▽
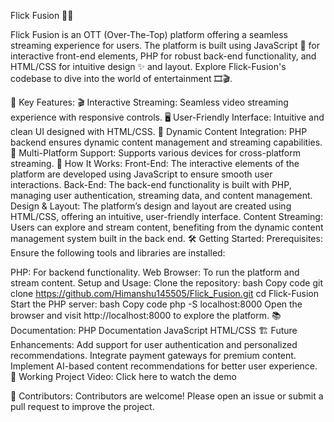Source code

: Flick Fusion 🎥🍿

Flick Fusion is an OTT (Over-The-Top) platform offering a seamless streaming experience for users. The platform is built using JavaScript 👾 for interactive front-end elements, PHP for robust back-end functionality, and HTML/CSS for intuitive design ✨ and layout. Explore Flick-Fusion's codebase to dive into the world of entertainment 🎞️🎬.

🚀 Key Features:
🎬 Interactive Streaming: Seamless video streaming experience with responsive controls.
🖥️ User-Friendly Interface: Intuitive and clean UI designed with HTML/CSS.
🔄 Dynamic Content Integration: PHP backend ensures dynamic content management and streaming capabilities.
🎥 Multi-Platform Support: Supports various devices for cross-platform streaming.
🌟 How It Works:
Front-End: The interactive elements of the platform are developed using JavaScript to ensure smooth user interactions.
Back-End: The back-end functionality is built with PHP, managing user authentication, streaming data, and content management.
Design & Layout: The platform’s design and layout are created using HTML/CSS, offering an intuitive, user-friendly interface.
Content Streaming: Users can explore and stream content, benefiting from the dynamic content management system built in the back end.
🛠️ Getting Started:
Prerequisites:
Ensure the following tools and libraries are installed:

PHP: For backend functionality.
Web Browser: To run the platform and stream content.
Setup and Usage:
Clone the repository:
bash
Copy code
git clone https://github.com/Himanshu145505/Flick_Fusion.git
cd Flick-Fusion
Start the PHP server:
bash
Copy code
php -S localhost:8000
Open the browser and visit http://localhost:8000 to explore the platform.
📚 Documentation:
PHP Documentation
JavaScript
HTML/CSS
🏗️ Future Enhancements:
Add support for user authentication and personalized recommendations.
Integrate payment gateways for premium content.
Implement AI-based content recommendations for better user experience.
🎥 Working Project Video:
Click here to watch the demo

🤝 Contributors:
Contributors are welcome! Please open an issue or submit a pull request to improve the project.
△
> **THE PROBLEM**:
Take every record and copy it word for word, dropping the pictures.

> **EXERCISE OUTPUT**:
Source code

: Flick Fusion 🎥🍿

Flick Fusion is an OTT (Over-The-Top) platform offering a seamless streaming experience for users. The platform is built using JavaScript 👾 for interactive front-end elements, PHP for robust back-end functionality, and HTML/CSS for intuitive design ✨ and layout. Explore Flick-Fusion's codebase to dive into the world of entertainment 🎞️🎬.

🚀 Key Features:
🎬 Interactive Streaming: Seamless video streaming experience with responsive controls.
🖥️ User-Friendly Interface: Intuitive and clean UI designed with HTML/CSS.
🔄 Dynamic Content Integration: PHP backend ensures dynamic content management and streaming capabilities.
🎥 Multi-Platform Support: Supports various devices for cross-platform streaming.
🌟 How It Works:
Front-End: The interactive elements of the platform are developed using JavaScript to ensure smooth user interactions.
Back-End: The back-end functionality is built with PHP, managing user authentication, streaming data, and content management.
Design & Layout: The platform’s design and layout are created using HTML/CSS, offering an intuitive, user-friendly interface.
Content Streaming: Users can explore and stream content, benefiting from the dynamic content management system built in the back end.
🛠️ Getting Started:
Prerequisites:
Ensure the following tools and libraries are installed:

PHP: For backend functionality.
Web Browser: To run the platform and stream content.
Setup and Usage:
Clone the repository:
bash
Copy code
git clone https://github.com/Himanshu145505/Flick_Fusion.git
cd Flick-Fusion
Start the PHP server:
bash
Copy code
php -S localhost:8000
Open the browser and visit http://localhost:8000 to explore the platform.
📚 Documentation:
PHP Documentation
JavaScript
HTML/CSS
🏗️ Future Enhancements:
Add support for user authentication and personalized recommendations.
Integrate payment gateways for premium content.
Implement AI-based content recommendations for better user experience.
🎥 Working Project Video:
Click here to watch the demo

🤝 Contributors:
Contributors are welcome! Please open an issue or submit a pull request to improve the project.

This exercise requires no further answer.